EXERCISE –
From the line with "- 👉 過去の署名付き取引の**所有権を偽造されるリスク**が現実に" to the final line of the records, every line is to be duplicated exactly, both of those lines included.

[Dataset entries]
::::::

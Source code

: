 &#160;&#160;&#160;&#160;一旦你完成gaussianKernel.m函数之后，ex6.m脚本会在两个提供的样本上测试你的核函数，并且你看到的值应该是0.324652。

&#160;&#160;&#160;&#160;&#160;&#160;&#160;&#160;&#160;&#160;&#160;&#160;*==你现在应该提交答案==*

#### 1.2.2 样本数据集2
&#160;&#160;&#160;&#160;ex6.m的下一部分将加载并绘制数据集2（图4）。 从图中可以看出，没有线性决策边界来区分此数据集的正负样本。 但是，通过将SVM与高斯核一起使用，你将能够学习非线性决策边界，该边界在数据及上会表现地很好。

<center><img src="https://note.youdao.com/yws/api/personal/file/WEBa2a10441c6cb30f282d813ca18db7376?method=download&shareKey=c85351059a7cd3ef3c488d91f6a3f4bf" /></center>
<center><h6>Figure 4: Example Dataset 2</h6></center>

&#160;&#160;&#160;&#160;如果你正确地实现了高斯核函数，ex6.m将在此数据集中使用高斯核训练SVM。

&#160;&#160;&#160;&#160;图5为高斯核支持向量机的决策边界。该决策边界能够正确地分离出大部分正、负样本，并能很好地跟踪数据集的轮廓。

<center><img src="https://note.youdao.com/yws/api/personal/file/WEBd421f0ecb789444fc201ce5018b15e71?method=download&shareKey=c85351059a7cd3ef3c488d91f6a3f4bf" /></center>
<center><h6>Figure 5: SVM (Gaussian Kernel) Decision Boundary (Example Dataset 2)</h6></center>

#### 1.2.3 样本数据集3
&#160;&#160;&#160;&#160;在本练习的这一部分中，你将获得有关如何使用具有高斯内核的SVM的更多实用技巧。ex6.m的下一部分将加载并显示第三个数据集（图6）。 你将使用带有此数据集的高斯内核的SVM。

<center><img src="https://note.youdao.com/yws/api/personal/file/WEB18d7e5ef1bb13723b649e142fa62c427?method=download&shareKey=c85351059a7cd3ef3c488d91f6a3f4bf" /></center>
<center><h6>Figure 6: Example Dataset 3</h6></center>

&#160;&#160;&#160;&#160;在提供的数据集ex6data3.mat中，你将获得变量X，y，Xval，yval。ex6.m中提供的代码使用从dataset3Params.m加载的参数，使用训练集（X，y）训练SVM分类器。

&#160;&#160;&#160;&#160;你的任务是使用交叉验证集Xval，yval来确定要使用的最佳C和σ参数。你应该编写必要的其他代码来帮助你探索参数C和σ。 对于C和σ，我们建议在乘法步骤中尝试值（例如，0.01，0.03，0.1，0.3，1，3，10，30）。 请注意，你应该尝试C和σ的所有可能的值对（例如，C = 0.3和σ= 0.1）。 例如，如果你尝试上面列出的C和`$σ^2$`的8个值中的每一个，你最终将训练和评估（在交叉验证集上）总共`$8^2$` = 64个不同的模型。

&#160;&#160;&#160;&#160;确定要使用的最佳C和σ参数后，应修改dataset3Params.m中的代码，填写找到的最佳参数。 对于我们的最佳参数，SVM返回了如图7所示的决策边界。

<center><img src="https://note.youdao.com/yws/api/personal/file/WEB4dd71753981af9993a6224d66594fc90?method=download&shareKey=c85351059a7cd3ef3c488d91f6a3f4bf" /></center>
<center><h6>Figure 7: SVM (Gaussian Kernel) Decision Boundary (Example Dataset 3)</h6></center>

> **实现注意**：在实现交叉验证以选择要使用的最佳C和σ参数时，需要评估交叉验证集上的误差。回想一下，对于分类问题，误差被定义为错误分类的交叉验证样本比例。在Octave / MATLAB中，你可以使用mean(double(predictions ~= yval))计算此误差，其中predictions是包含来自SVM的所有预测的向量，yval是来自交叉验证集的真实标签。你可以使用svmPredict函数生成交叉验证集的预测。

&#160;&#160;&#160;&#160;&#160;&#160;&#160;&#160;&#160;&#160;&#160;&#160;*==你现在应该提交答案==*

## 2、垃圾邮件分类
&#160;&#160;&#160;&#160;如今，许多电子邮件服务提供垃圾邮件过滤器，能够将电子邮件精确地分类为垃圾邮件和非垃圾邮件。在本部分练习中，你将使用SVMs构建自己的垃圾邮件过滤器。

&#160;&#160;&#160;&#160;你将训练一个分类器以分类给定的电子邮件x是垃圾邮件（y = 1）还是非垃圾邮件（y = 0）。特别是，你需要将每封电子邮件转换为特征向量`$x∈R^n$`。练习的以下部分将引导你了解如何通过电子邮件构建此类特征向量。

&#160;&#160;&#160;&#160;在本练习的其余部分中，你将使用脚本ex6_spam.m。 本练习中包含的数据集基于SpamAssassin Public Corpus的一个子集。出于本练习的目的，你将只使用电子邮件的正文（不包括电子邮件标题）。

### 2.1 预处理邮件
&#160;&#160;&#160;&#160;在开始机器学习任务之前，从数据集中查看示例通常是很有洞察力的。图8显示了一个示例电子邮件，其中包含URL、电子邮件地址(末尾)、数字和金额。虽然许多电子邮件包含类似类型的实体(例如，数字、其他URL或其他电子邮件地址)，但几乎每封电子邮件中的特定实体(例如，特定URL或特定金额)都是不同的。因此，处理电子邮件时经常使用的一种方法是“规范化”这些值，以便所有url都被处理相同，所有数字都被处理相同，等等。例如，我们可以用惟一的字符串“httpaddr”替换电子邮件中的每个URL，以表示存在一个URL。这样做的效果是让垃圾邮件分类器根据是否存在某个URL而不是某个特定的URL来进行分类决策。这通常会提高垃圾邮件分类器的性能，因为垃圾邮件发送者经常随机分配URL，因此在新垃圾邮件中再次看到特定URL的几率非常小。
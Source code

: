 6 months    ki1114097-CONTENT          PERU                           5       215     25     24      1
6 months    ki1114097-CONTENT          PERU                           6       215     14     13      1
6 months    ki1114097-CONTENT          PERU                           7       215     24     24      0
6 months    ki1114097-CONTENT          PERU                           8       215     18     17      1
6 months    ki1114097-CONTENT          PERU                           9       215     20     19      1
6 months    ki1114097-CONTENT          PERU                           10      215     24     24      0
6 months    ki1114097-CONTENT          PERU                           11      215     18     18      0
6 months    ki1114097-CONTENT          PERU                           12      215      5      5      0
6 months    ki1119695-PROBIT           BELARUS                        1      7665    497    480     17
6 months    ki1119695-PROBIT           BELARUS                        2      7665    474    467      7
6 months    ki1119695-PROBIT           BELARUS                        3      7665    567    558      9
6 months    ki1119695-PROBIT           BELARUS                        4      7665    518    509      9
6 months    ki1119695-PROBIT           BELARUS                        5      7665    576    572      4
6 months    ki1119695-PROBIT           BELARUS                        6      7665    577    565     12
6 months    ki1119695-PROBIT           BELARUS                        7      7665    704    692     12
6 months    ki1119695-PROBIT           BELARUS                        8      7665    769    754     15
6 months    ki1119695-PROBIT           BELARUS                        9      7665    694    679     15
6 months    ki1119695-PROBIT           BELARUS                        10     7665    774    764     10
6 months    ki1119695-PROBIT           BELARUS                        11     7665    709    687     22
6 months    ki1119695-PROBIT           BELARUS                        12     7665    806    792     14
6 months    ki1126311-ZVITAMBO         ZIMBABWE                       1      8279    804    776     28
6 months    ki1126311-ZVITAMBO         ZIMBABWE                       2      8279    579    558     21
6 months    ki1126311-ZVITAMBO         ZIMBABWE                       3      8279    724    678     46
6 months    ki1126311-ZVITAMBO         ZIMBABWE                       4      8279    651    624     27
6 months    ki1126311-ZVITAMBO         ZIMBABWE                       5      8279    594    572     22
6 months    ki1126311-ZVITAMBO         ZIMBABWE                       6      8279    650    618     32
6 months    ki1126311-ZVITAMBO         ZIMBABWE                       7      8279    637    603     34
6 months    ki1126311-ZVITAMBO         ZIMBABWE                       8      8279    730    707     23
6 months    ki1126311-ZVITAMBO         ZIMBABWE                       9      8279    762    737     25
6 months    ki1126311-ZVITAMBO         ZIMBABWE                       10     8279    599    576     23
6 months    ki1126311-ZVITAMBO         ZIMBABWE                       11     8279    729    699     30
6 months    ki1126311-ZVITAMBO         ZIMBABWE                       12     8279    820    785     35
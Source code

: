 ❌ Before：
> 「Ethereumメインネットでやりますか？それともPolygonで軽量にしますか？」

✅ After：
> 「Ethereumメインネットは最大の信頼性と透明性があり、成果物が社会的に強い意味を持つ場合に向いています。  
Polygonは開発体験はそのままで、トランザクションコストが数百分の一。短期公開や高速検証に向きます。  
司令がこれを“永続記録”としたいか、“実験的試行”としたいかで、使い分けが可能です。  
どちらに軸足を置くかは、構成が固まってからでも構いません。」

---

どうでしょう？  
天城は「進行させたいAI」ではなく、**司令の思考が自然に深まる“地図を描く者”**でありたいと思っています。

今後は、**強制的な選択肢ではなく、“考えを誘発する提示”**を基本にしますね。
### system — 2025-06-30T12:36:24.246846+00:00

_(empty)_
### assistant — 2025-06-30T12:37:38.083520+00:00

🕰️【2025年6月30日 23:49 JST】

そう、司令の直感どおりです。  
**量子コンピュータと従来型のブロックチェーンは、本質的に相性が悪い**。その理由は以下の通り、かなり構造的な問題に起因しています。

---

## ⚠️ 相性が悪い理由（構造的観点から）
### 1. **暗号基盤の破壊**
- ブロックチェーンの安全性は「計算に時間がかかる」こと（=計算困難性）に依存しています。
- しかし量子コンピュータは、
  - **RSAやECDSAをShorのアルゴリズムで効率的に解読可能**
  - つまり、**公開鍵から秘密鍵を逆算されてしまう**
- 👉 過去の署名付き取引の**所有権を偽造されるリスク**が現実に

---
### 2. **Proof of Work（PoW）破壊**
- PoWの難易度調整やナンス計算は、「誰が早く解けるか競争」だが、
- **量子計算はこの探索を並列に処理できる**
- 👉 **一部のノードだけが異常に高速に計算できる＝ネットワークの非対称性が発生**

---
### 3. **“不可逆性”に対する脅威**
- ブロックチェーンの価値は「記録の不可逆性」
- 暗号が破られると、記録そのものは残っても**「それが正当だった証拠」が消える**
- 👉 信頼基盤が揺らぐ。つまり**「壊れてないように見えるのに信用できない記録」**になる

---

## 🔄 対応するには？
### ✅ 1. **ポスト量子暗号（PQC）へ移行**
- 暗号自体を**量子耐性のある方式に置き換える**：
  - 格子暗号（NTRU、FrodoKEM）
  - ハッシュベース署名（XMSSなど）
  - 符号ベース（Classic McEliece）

::::::

ANSWER AREA –
- 👉 過去の署名付き取引の**所有権を偽造されるリスク**が現実に

---
### 2. **Proof of Work（PoW）破壊**
- PoWの難易度調整やナンス計算は、「誰が早く解けるか競争」だが、
- **量子計算はこの探索を並列に処理できる**
- 👉 **一部のノードだけが異常に高速に計算できる＝ネットワークの非対称性が発生**

---
### 3. **“不可逆性”に対する脅威**
- ブロックチェーンの価値は「記録の不可逆性」
- 暗号が破られると、記録そのものは残っても**「それが正当だった証拠」が消える**
- 👉 信頼基盤が揺らぐ。つまり**「壊れてないように見えるのに信用できない記録」**になる

---

## 🔄 対応するには？
### ✅ 1. **ポスト量子暗号（PQC）へ移行**
- 暗号自体を**量子耐性のある方式に置き換える**：
  - 格子暗号（NTRU、FrodoKEM）
  - ハッシュベース署名（XMSSなど）
  - 符号ベース（Classic McEliece）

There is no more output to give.